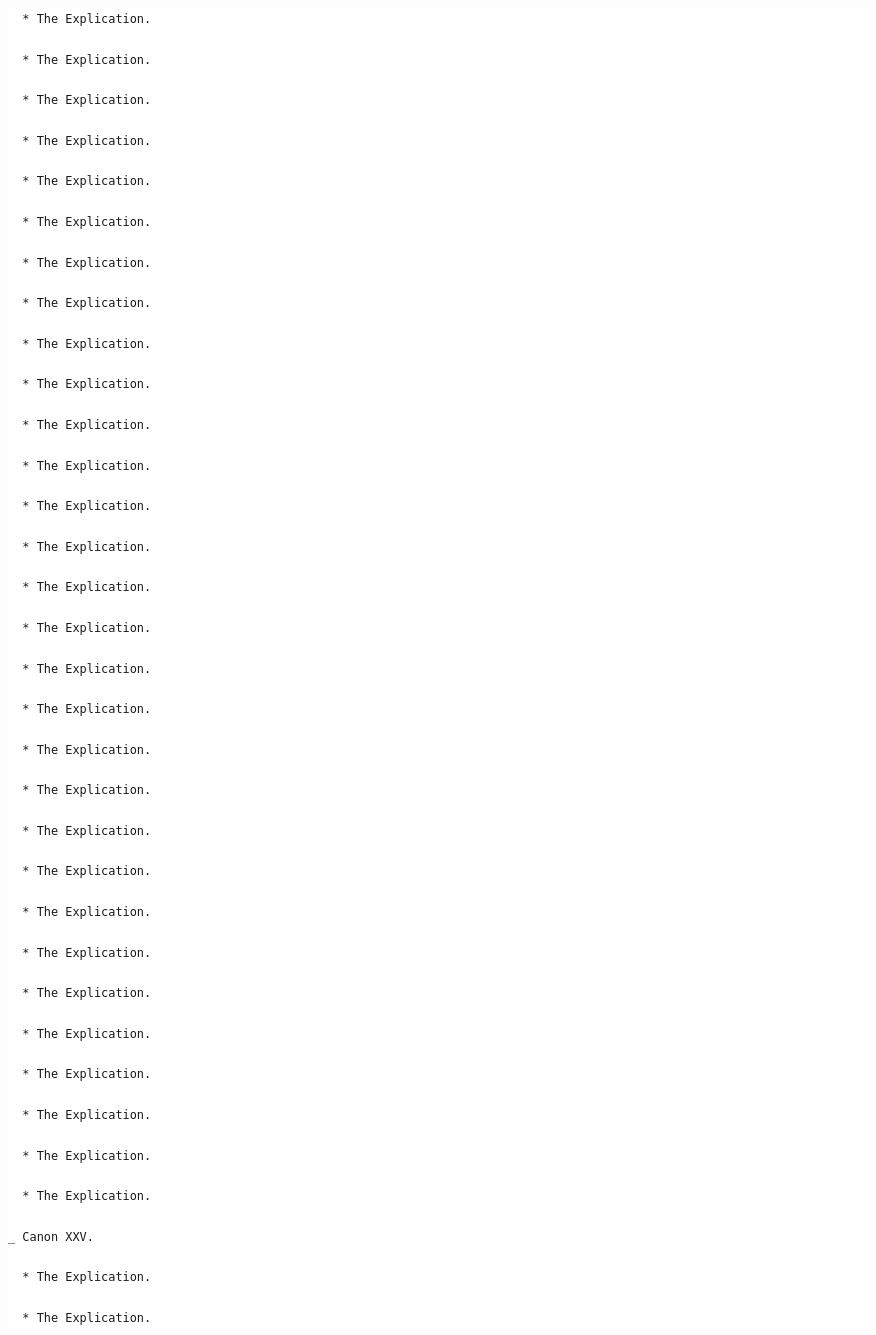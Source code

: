       * The Explication.

      * The Explication.

      * The Explication.

      * The Explication.

      * The Explication.

      * The Explication.

      * The Explication.

      * The Explication.

      * The Explication.

      * The Explication.

      * The Explication.

      * The Explication.

      * The Explication.

      * The Explication.

      * The Explication.

      * The Explication.

      * The Explication.

      * The Explication.

      * The Explication.

      * The Explication.

      * The Explication.

      * The Explication.

      * The Explication.

      * The Explication.

      * The Explication.

      * The Explication.

      * The Explication.

      * The Explication.

      * The Explication.

      * The Explication.

    _ Canon XXV.

      * The Explication.

      * The Explication.

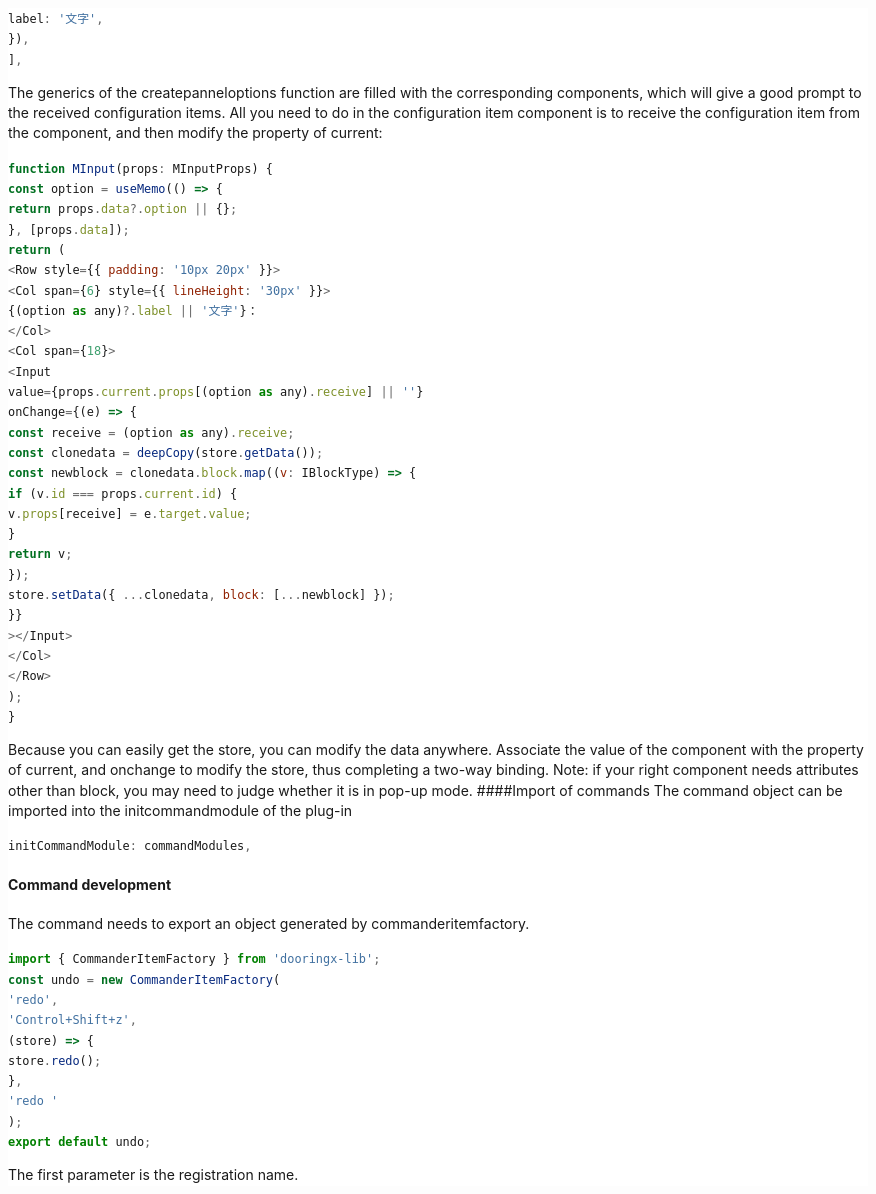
 ```js
label: '文字',
}),
],
```
The generics of the createpanneloptions function are filled with the corresponding components, which will give a good prompt to the received configuration items.
All you need to do in the configuration item component is to receive the configuration item from the component, and then modify the property of current:
```js
function MInput(props: MInputProps) {
const option = useMemo(() => {
return props.data?.option || {};
}, [props.data]);
return (
<Row style={{ padding: '10px 20px' }}>
<Col span={6} style={{ lineHeight: '30px' }}>
{(option as any)?.label || '文字'}：
</Col>
<Col span={18}>
<Input
value={props.current.props[(option as any).receive] || ''}
onChange={(e) => {
const receive = (option as any).receive;
const clonedata = deepCopy(store.getData());
const newblock = clonedata.block.map((v: IBlockType) => {
if (v.id === props.current.id) {
v.props[receive] = e.target.value;
}
return v;
});
store.setData({ ...clonedata, block: [...newblock] });
}}
></Input>
</Col>
</Row>
);
}
```
Because you can easily get the store, you can modify the data anywhere.
Associate the value of the component with the property of current, and onchange to modify the store, thus completing a two-way binding.
Note: if your right component needs attributes other than block, you may need to judge whether it is in pop-up mode.
####Import of commands
The command object can be imported into the initcommandmodule of the plug-in
```js
initCommandModule: commandModules,
```
#### Command development
The command needs to export an object generated by commanderitemfactory.
```js
import { CommanderItemFactory } from 'dooringx-lib';
const undo = new CommanderItemFactory(
'redo',
'Control+Shift+z',
(store) => {
store.redo();
},
'redo '
);
export default undo;
```
The first parameter is the registration name.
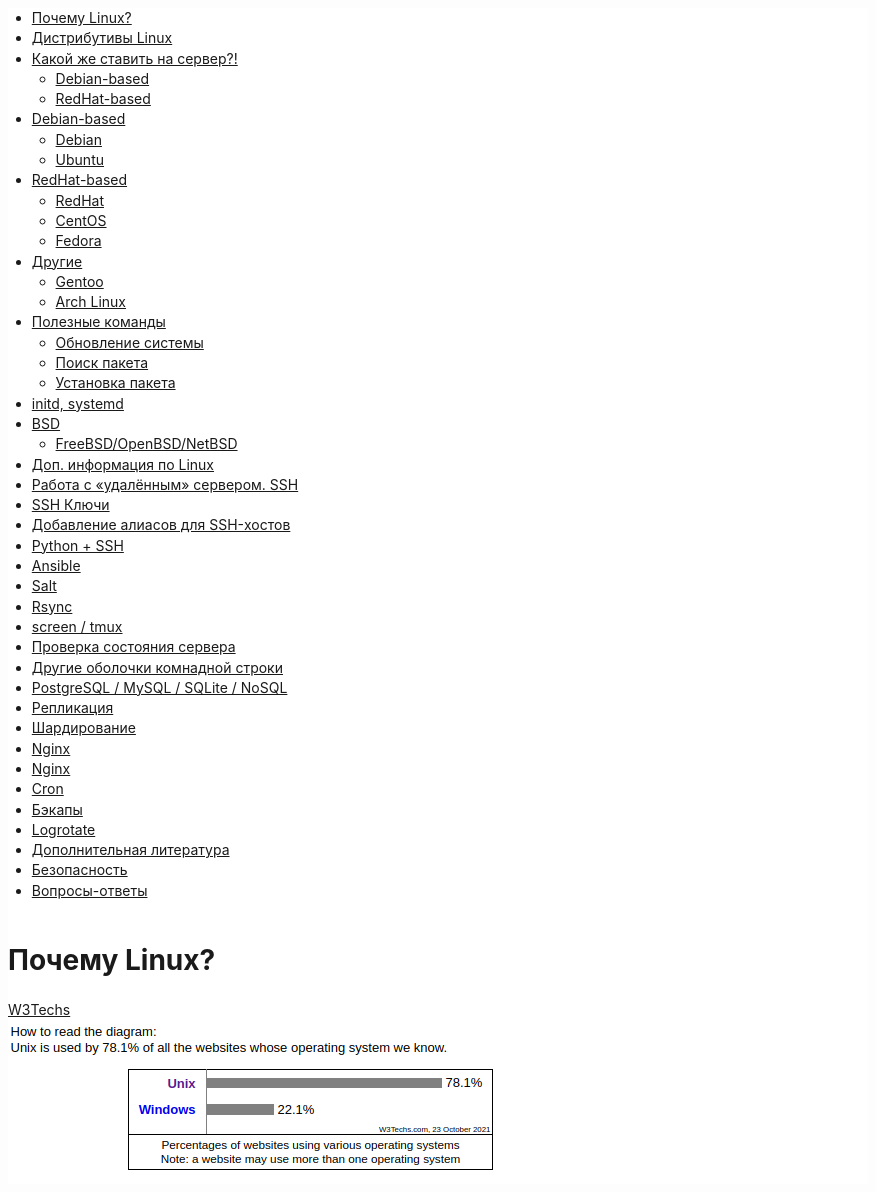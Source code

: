 - [Почему Linux?](#org52e9d4c)
- [Дистрибутивы Linux](#orgdb8387b)
- [Какой же ставить на сервер?!](#org3225c76)
  - [Debian-based](#org1410e5d)
  - [RedHat-based](#org9f6fcbe)
- [Debian-based](#org056ed41)
  - [Debian](#orgbf7d173)
  - [Ubuntu](#orgd64f452)
- [RedHat-based](#org2b2aad1)
  - [RedHat](#orgf530413)
  - [CentOS](#org1e74244)
  - [Fedora](#org015a5d5)
- [Другие](#orgcdf73a9)
  - [Gentoo](#org639aa79)
  - [Arch Linux](#org1488db1)
- [Полезные команды](#org274e9f1)
  - [Обновление системы](#orgb8253f8)
  - [Поиск пакета](#orge7736bf)
  - [Установка пакета](#org0889050)
- [initd, systemd](#orgc9e7dbd)
- [BSD](#org1201608)
  - [FreeBSD/OpenBSD/NetBSD](#org1471656)
- [Доп. информация по Linux](#orgb04b535)
- [Работа с «удалённым» сервером. SSH](#orgcd01408)
- [SSH Ключи](#org4895d65)
- [Добавление алиасов для SSH-хостов](#orgc95ffc7)
- [Python + SSH](#org256189c)
- [Ansible](#orga32322f)
- [Salt](#org8a7eaf0)
- [Rsync](#org2b93430)
- [screen / tmux](#org827d0ce)
- [Проверка состояния сервера](#orgfd58ef8)
- [Другие оболочки комнадной строки](#org82da93b)
- [PostgreSQL / MySQL / SQLite / NoSQL](#orge876aac)
- [Репликация](#org4e80186)
- [Шардирование](#org3e6861f)
- [Nginx](#org398a733)
- [Nginx](#orgf3e897f)
- [Cron](#orgf7d3b5a)
- [Бэкапы](#orgd7c4d09)
- [Logrotate](#org7d8a2c6)
- [Дополнительная литература](#orga000e30)
- [Безопасность](#orga1f06f7)
- [Вопросы-ответы](#org68d1a6d)



<a id="org52e9d4c"></a>

# Почему Linux?

[W3Techs](https://w3techs.com/technologies/overview/operating_system)  
![img](win_lin_statistics.png)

GOAL OF THE EXERCISE: The lines in the entries above that carry the word "undo" must be copied.

ANSWER SECTION:
const undo = new CommanderItemFactory(
export default undo;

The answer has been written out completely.